## DATA TO EXAMINE
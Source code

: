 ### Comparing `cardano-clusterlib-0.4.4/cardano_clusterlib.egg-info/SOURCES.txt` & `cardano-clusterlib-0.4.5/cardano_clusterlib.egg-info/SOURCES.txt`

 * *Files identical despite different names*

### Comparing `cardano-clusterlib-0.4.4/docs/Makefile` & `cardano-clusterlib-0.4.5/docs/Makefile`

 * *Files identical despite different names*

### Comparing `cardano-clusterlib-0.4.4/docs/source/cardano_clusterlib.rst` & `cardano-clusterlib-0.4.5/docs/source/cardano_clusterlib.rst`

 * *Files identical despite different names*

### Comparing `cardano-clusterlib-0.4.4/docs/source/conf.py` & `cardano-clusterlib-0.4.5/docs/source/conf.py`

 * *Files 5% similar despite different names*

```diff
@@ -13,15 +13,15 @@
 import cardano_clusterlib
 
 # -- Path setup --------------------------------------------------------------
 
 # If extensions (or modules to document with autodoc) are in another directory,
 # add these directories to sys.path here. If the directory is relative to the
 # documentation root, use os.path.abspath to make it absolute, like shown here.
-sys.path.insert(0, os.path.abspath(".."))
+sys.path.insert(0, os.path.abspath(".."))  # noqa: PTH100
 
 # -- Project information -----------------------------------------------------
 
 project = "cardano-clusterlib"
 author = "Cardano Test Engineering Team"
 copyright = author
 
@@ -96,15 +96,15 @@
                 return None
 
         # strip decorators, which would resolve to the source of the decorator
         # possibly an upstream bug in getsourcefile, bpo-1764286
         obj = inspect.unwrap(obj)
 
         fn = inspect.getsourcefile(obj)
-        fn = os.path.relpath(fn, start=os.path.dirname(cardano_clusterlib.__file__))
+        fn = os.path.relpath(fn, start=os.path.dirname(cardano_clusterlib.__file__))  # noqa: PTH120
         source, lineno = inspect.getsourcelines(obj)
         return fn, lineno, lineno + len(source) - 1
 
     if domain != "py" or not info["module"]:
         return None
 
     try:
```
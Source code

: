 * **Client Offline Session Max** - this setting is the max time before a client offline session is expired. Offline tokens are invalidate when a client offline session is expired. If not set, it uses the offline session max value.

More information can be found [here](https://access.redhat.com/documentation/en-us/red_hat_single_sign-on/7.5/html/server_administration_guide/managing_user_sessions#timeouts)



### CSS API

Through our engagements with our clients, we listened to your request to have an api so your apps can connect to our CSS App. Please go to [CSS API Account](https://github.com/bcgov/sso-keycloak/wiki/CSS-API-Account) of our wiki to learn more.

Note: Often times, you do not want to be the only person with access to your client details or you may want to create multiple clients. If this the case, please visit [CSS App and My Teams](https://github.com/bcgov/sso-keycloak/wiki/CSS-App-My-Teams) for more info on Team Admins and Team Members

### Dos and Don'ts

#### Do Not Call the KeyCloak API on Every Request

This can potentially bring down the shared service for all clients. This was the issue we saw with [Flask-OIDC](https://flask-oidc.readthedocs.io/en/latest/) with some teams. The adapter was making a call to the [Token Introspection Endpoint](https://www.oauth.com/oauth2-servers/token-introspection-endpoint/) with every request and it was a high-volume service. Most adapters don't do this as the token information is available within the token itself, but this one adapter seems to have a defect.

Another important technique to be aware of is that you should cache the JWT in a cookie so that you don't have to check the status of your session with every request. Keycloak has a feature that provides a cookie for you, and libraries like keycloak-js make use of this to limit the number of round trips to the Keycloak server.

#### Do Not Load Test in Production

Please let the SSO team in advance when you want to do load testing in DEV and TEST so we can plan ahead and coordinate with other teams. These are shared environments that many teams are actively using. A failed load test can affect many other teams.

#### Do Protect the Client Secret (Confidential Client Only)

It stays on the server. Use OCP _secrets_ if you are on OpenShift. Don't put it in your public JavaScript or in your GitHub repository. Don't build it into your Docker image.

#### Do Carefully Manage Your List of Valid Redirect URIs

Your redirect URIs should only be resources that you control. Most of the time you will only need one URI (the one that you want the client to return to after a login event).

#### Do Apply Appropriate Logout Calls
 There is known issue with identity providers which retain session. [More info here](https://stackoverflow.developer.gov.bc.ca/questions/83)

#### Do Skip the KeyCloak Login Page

## EXERCISE OBJECTIVE
Reproduce each entry above character for character.

## EXERCISE SOLUTION
Source code

: ### Comparing `cardano-clusterlib-0.4.4/cardano_clusterlib.egg-info/SOURCES.txt` & `cardano-clusterlib-0.4.5/cardano_clusterlib.egg-info/SOURCES.txt`

 * *Files identical despite different names*

### Comparing `cardano-clusterlib-0.4.4/docs/Makefile` & `cardano-clusterlib-0.4.5/docs/Makefile`

 * *Files identical despite different names*

### Comparing `cardano-clusterlib-0.4.4/docs/source/cardano_clusterlib.rst` & `cardano-clusterlib-0.4.5/docs/source/cardano_clusterlib.rst`

 * *Files identical despite different names*

### Comparing `cardano-clusterlib-0.4.4/docs/source/conf.py` & `cardano-clusterlib-0.4.5/docs/source/conf.py`

 * *Files 5% similar despite different names*

```diff
@@ -13,15 +13,15 @@
 import cardano_clusterlib
 
 # -- Path setup --------------------------------------------------------------
 
 # If extensions (or modules to document with autodoc) are in another directory,
 # add these directories to sys.path here. If the directory is relative to the
 # documentation root, use os.path.abspath to make it absolute, like shown here.
-sys.path.insert(0, os.path.abspath(".."))
+sys.path.insert(0, os.path.abspath(".."))  # noqa: PTH100
 
 # -- Project information -----------------------------------------------------
 
 project = "cardano-clusterlib"
 author = "Cardano Test Engineering Team"
 copyright = author
 
@@ -96,15 +96,15 @@
                 return None
 
         # strip decorators, which would resolve to the source of the decorator
         # possibly an upstream bug in getsourcefile, bpo-1764286
         obj = inspect.unwrap(obj)
 
         fn = inspect.getsourcefile(obj)
-        fn = os.path.relpath(fn, start=os.path.dirname(cardano_clusterlib.__file__))
+        fn = os.path.relpath(fn, start=os.path.dirname(cardano_clusterlib.__file__))  # noqa: PTH120
         source, lineno = inspect.getsourcelines(obj)
         return fn, lineno, lineno + len(source) - 1
 
     if domain != "py" or not info["module"]:
         return None
 
     try:
```
Source code

: * **Client Offline Session Max** - this setting is the max time before a client offline session is expired. Offline tokens are invalidate when a client offline session is expired. If not set, it uses the offline session max value.

More information can be found [here](https://access.redhat.com/documentation/en-us/red_hat_single_sign-on/7.5/html/server_administration_guide/managing_user_sessions#timeouts)



### CSS API

Through our engagements with our clients, we listened to your request to have an api so your apps can connect to our CSS App. Please go to [CSS API Account](https://github.com/bcgov/sso-keycloak/wiki/CSS-API-Account) of our wiki to learn more.

Note: Often times, you do not want to be the only person with access to your client details or you may want to create multiple clients. If this the case, please visit [CSS App and My Teams](https://github.com/bcgov/sso-keycloak/wiki/CSS-App-My-Teams) for more info on Team Admins and Team Members

### Dos and Don'ts

#### Do Not Call the KeyCloak API on Every Request

This can potentially bring down the shared service for all clients. This was the issue we saw with [Flask-OIDC](https://flask-oidc.readthedocs.io/en/latest/) with some teams. The adapter was making a call to the [Token Introspection Endpoint](https://www.oauth.com/oauth2-servers/token-introspection-endpoint/) with every request and it was a high-volume service. Most adapters don't do this as the token information is available within the token itself, but this one adapter seems to have a defect.

Another important technique to be aware of is that you should cache the JWT in a cookie so that you don't have to check the status of your session with every request. Keycloak has a feature that provides a cookie for you, and libraries like keycloak-js make use of this to limit the number of round trips to the Keycloak server.

#### Do Not Load Test in Production

Please let the SSO team in advance when you want to do load testing in DEV and TEST so we can plan ahead and coordinate with other teams. These are shared environments that many teams are actively using. A failed load test can affect many other teams.

#### Do Protect the Client Secret (Confidential Client Only)

It stays on the server. Use OCP _secrets_ if you are on OpenShift. Don't put it in your public JavaScript or in your GitHub repository. Don't build it into your Docker image.

#### Do Carefully Manage Your List of Valid Redirect URIs

Your redirect URIs should only be resources that you control. Most of the time you will only need one URI (the one that you want the client to return to after a login event).

#### Do Apply Appropriate Logout Calls
 There is known issue with identity providers which retain session. [More info here](https://stackoverflow.developer.gov.bc.ca/questions/83)

#### Do Skip the KeyCloak Login Page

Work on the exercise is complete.